So, you've had a new set of head shots done and you're about to go get your marketing on, but all of a sudden, your photographer is asking you for a license fee. Can they do that?
When you're booking your photographer, it is important you communicate what you want to do with your images: do you want them for personal use on social media? Your personal websites? The sides of buses? Billboards? A print ad campaign? Your business cards? Are you a private individual or a business?
The images your photographer makes are copyright, and the photographer is always the first owner of those images. You are granted a use license. Will every photographer put this into writing? Nope. Should they? Yup. Can they come back to you for license fee if you use the images they make for you in a commercial, or advertising capacity? Yes, they sure can.
In 2012, Canada modernized the Copyright act. Prior to that, photographers were not covered, and were required to add an ownership clause to any contract. Since 2012, however, it is written into law photographers own their work, regardless who it is done for, or why.
Here's the core of the act, as it relates to personal and commercial uses:
"In the case of a private order for a photograph or image made by an individual for non-commercial purposes, the person who makes the order has the right to reproduce the photo as he sees fit, without the photographer’s authorization. This person has the right to authorize anyone to do the same. He may print as many copies as he wishes, distribute them, or publish them on the Internet without limits."
A note on the "unlimited" bit here: your photographer CAN write a contract that limits or specifically prevents you from reproducing the images. Do you have to sign that contract? No.
Can your photographer structure their contracts and their business in a way that protects their work and their income? Absolutely.
Do photographers who don't protect their business and their work stay in business very long? Nope.
Are there other similar protections in the business world? There sure are; patents, trademarks, non-disclosure agreements, non-compete agreements. No viable business gives its product/process away.

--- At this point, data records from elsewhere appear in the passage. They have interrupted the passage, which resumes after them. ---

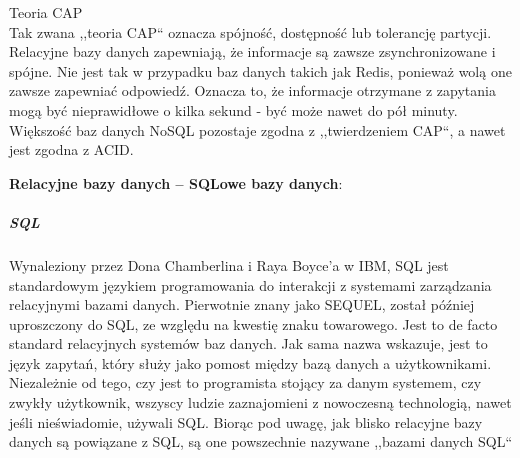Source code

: \documentclass[12pt, a4paper, twoside, openany]{book}
\begin{document}
Teoria CAP \\
Tak zwana ,,teoria CAP`` oznacza spójność, dostępność lub tolerancję partycji. Relacyjne bazy danych zapewniają, że informacje są zawsze zsynchronizowane i spójne. Nie jest tak w przypadku baz danych takich jak Redis, ponieważ wolą one zawsze zapewniać odpowiedź. Oznacza to, że informacje otrzymane z zapytania mogą być nieprawidłowe o kilka sekund - być może nawet do pół minuty. Większość baz danych NoSQL pozostaje zgodna z ,,twierdzeniem CAP``, a nawet jest zgodna z ACID.

\textbf{Relacyjne bazy danych -- SQLowe bazy danych}:\\
\subparagraph*{SQL\\}
Wynaleziony przez Dona Chamberlina i Raya Boyce'a w IBM, SQL jest standardowym językiem programowania do interakcji z systemami zarządzania relacyjnymi bazami danych. Pierwotnie znany jako SEQUEL, został później uproszczony do SQL, ze względu na kwestię znaku towarowego. Jest to de facto standard relacyjnych systemów baz danych. Jak sama nazwa wskazuje, jest to język zapytań, który służy jako pomost między bazą danych a użytkownikami. Niezależnie od tego, czy jest to programista stojący za danym systemem, czy zwykły użytkownik, wszyscy ludzie zaznajomieni z nowoczesną technologią, nawet jeśli nieświadomie, używali SQL. Biorąc pod uwagę, jak blisko relacyjne bazy danych są powiązane z SQL, są one powszechnie nazywane ,,bazami danych SQL``
\end{document}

Commercial Use of Photography:
"Any commercial use is prohibited without the author’s authorization. The customer may give the photo to another individual (such as his mother or his sister), but may not sell it. He also may not give it to an organization (for example, the firm for which he works), so that the business can use it in its communications or on its website, because this constitutes commercial use, related to marketing and public relations."
A professional photographer will have structured packages, but unless that photographer is a commercial photographer, and if you haven't disclosed your intentions, you may not see a section in that contract specifying the license fee for commercial use.
Don't assume that fee won't apply if you are going to commercialize your images. You must tell your photographer what your intentions are. It is not enough to say, "I just want a few digital images for my website," and saying that can get you into trouble if, later, those images appear in an ad campaign.
As always, if you're not sure, ask.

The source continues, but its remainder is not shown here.